Watson turned back to the barrier. Beyond it, down the road, still as straight as anything the Romans might have conceived, he could just make out a vehicle approaching. And, above the mocking calls of the crows, he thought he heard the faint crack of a gunshot.
NINETEEN
The fracas started with C Company and quickly spread along the dried tinder of boredom and frustration and ignited in the huts of adjacent G Company. By the time Booth arrived the brawl had spread into the open, with clusters of men thumping bloody heck out of each other among the ferns with no rhyme or reason.

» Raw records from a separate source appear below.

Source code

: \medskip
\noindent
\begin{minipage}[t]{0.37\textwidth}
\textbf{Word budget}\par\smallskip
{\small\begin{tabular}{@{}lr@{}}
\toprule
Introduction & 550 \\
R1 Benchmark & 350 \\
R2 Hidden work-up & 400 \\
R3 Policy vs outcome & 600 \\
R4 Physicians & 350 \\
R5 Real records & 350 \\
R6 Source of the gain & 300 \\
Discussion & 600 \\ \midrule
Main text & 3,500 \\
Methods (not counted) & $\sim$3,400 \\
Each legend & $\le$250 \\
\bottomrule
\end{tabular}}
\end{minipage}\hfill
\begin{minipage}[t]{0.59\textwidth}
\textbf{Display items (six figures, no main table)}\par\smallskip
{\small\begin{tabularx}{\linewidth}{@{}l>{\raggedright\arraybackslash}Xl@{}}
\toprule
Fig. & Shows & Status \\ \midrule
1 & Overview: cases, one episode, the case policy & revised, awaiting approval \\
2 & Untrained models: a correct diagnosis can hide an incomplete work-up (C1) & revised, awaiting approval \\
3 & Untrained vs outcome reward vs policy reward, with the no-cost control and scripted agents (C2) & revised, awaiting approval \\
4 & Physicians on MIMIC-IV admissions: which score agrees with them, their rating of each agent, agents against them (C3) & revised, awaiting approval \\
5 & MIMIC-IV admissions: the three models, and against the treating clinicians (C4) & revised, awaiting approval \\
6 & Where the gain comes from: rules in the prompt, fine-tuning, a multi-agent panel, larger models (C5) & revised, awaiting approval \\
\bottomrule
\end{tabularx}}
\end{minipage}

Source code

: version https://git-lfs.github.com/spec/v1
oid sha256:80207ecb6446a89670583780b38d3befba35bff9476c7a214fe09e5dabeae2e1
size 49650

Some were shouting, but others were just letting out an animal-like roar, as if this were a rutting contest.
Booth stood watching, leaning against one of the forest’s hornbeams. He had warned Swinton something like this might happen. Unable to leave the site, with no women and little alcohol, the soldiers grew restless and ornery. It was hardly surprising that steam was let off now and again. And, being men, they did it with their fists.
Booth signalled to Greaves, the military police sergeant. He snapped an order to his men, who weighed in with their clubs, some with a little too much enthusiasm. Booth hesitated as the intensity of the fighting increased, took out his revolver and fired into the air.
The branches above him exploded into life with the shrill cry of alarm and the crash of wings as the crows took flight. The report of the Webley chased through the stand of trees.
It might be a cumbersome weapon
, Booth thought,
but it makes a satisfying bang
.
He then levelled the gun at the nearest soldier. He was a big lad, with a cauliflower ear that suggested a history of brawls, and a thin bead of blood leaking from one nostril. There was the shortest of pauses. ‘Next man throws a punch, I’ll shoot him dead.’